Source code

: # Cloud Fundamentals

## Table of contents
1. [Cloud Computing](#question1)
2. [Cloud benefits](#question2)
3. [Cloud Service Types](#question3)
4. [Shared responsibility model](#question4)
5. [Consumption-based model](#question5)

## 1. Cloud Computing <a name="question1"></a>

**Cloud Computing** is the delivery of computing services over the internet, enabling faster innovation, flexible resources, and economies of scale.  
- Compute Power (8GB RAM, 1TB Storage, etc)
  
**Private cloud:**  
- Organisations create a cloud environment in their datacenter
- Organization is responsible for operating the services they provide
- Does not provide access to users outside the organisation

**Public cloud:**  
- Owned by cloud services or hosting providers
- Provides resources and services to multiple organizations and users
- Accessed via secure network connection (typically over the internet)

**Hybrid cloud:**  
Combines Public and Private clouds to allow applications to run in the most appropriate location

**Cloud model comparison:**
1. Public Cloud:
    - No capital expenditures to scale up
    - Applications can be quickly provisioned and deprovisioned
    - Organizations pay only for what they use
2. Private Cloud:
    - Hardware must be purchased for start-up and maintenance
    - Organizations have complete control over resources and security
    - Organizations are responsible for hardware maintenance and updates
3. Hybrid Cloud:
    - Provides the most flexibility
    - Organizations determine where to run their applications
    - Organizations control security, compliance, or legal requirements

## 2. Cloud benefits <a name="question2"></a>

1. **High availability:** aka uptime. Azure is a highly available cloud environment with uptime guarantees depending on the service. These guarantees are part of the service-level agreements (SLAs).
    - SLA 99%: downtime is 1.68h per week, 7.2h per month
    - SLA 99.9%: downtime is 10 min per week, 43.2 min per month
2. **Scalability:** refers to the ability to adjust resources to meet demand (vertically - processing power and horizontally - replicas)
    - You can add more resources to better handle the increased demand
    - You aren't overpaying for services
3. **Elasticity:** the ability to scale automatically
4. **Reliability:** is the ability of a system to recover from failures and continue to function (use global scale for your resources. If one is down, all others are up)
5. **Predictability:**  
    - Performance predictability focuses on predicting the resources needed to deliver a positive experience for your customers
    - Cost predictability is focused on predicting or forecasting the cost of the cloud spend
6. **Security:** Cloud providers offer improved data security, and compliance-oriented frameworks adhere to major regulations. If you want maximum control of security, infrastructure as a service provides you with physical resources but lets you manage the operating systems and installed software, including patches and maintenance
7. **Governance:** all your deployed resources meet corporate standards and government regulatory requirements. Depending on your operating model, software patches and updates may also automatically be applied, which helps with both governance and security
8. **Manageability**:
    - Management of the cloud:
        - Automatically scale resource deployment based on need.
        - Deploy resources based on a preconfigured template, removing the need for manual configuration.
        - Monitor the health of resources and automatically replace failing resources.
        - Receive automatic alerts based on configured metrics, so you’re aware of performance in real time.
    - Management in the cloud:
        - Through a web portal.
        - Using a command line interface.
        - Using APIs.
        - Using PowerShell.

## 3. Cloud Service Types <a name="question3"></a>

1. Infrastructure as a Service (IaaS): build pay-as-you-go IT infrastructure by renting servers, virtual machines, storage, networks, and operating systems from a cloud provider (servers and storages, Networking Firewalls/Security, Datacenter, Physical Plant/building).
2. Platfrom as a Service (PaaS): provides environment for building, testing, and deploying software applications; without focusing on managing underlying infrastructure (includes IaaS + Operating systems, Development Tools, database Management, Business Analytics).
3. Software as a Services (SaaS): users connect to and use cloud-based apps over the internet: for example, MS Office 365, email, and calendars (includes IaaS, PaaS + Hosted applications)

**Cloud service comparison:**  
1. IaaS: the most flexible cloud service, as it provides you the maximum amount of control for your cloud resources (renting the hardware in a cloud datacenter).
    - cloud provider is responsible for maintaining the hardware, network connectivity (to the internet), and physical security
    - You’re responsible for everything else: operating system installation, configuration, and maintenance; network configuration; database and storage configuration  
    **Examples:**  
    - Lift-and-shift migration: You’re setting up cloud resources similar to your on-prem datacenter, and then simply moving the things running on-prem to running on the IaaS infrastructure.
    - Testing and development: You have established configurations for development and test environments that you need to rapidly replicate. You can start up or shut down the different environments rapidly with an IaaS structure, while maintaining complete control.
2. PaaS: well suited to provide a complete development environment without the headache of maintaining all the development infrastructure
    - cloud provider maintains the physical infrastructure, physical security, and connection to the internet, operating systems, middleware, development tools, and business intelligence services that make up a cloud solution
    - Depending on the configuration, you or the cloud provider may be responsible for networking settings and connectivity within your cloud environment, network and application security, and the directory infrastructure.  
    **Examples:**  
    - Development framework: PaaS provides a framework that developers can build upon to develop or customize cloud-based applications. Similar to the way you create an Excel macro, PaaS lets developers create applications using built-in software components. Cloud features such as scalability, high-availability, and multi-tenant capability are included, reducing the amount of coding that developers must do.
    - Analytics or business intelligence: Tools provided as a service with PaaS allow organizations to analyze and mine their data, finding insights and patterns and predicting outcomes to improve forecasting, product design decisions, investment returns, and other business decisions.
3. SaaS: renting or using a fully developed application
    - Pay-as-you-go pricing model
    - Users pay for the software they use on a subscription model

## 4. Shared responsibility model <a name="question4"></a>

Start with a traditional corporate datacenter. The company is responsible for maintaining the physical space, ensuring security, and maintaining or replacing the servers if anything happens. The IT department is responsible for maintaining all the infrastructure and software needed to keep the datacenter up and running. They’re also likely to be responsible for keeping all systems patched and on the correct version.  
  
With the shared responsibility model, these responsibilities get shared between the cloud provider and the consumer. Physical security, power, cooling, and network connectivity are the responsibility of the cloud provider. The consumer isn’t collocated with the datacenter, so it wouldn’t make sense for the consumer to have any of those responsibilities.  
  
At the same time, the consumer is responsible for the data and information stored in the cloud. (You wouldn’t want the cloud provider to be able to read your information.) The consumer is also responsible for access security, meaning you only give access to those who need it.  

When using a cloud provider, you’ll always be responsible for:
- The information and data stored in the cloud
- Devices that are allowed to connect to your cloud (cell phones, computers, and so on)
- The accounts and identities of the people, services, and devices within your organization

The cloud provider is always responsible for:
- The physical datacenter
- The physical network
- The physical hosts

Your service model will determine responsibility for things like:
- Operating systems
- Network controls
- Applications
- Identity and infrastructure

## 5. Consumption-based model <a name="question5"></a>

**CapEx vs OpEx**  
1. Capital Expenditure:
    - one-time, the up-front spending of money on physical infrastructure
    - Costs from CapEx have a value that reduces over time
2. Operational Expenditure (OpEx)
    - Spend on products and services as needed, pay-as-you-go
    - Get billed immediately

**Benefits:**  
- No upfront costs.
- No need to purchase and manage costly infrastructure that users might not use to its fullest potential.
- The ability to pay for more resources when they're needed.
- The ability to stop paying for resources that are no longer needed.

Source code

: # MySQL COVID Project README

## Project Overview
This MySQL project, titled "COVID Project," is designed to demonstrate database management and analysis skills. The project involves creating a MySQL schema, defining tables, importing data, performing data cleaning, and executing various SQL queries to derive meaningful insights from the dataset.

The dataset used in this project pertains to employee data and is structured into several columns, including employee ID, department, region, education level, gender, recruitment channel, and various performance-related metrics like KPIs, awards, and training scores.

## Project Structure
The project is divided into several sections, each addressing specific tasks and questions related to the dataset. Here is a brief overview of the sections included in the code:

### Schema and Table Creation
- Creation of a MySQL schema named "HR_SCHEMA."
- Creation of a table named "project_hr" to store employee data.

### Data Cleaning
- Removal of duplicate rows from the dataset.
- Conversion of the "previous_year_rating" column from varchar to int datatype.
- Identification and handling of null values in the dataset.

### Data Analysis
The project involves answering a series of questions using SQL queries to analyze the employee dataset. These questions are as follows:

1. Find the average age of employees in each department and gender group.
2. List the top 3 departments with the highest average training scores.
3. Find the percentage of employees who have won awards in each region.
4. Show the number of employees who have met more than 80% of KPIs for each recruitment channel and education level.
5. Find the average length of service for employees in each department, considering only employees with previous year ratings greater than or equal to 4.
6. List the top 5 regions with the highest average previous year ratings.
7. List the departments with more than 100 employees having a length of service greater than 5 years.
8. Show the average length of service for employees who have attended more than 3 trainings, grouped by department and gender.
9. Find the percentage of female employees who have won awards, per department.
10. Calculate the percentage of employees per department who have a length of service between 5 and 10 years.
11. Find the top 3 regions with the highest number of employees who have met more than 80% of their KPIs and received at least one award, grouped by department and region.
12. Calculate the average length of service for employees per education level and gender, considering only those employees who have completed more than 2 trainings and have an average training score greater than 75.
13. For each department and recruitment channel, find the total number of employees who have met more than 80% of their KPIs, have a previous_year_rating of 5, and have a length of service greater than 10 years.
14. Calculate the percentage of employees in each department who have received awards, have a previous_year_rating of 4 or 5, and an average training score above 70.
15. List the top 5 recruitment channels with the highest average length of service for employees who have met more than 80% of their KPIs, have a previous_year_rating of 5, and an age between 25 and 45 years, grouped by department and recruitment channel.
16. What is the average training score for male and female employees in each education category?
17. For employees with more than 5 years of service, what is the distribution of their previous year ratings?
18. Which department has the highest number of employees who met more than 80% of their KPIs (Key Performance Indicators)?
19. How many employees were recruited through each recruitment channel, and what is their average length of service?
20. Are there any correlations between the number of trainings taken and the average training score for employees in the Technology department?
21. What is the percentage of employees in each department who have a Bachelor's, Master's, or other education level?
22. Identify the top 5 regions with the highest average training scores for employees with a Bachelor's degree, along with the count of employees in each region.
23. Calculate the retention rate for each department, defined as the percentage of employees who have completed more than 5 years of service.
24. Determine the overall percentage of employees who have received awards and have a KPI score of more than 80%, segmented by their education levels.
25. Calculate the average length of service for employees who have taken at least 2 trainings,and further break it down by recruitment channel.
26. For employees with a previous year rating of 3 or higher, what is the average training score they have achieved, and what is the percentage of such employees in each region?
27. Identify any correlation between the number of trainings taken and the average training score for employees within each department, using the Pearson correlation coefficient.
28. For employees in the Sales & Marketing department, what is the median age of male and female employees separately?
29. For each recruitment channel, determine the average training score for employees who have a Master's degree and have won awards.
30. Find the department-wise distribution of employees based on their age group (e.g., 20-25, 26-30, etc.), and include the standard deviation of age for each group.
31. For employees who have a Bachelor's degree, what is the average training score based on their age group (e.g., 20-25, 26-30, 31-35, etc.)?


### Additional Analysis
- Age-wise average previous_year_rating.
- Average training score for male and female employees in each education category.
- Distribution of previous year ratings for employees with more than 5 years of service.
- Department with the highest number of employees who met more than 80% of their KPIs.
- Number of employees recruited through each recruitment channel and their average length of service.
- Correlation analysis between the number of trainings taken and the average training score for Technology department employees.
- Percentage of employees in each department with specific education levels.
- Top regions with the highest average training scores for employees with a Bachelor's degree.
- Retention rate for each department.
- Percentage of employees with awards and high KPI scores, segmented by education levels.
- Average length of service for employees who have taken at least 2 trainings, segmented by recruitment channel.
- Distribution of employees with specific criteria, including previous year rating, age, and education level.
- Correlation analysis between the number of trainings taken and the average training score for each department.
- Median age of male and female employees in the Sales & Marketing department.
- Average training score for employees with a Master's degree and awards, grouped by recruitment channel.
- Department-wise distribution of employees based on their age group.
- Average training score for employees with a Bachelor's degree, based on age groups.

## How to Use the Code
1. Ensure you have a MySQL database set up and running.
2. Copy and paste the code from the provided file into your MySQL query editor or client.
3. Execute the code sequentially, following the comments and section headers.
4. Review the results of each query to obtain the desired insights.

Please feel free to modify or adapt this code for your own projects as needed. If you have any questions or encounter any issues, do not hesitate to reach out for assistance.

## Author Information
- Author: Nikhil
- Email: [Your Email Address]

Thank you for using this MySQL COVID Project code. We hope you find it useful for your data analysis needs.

══════════════════════════════

● WORK REQUIRED: Print again the lines of the entries above that fall between the line holding "### Additional Analysis" and the line holding "- Average length", inclusive, exactly as they stand.

● SOLUTION FOR THIS PROBLEM:
### Additional Analysis
- Age-wise average previous_year_rating.
- Average training score for male and female employees in each education category.
- Distribution of previous year ratings for employees with more than 5 years of service.
- Department with the highest number of employees who met more than 80% of their KPIs.
- Number of employees recruited through each recruitment channel and their average length of service.
- Correlation analysis between the number of trainings taken and the average training score for Technology department employees.
- Percentage of employees in each department with specific education levels.
- Top regions with the highest average training scores for employees with a Bachelor's degree.
- Retention rate for each department.
- Percentage of employees with awards and high KPI scores, segmented by education levels.
- Average length of service for employees who have taken at least 2 trainings, segmented by recruitment channel.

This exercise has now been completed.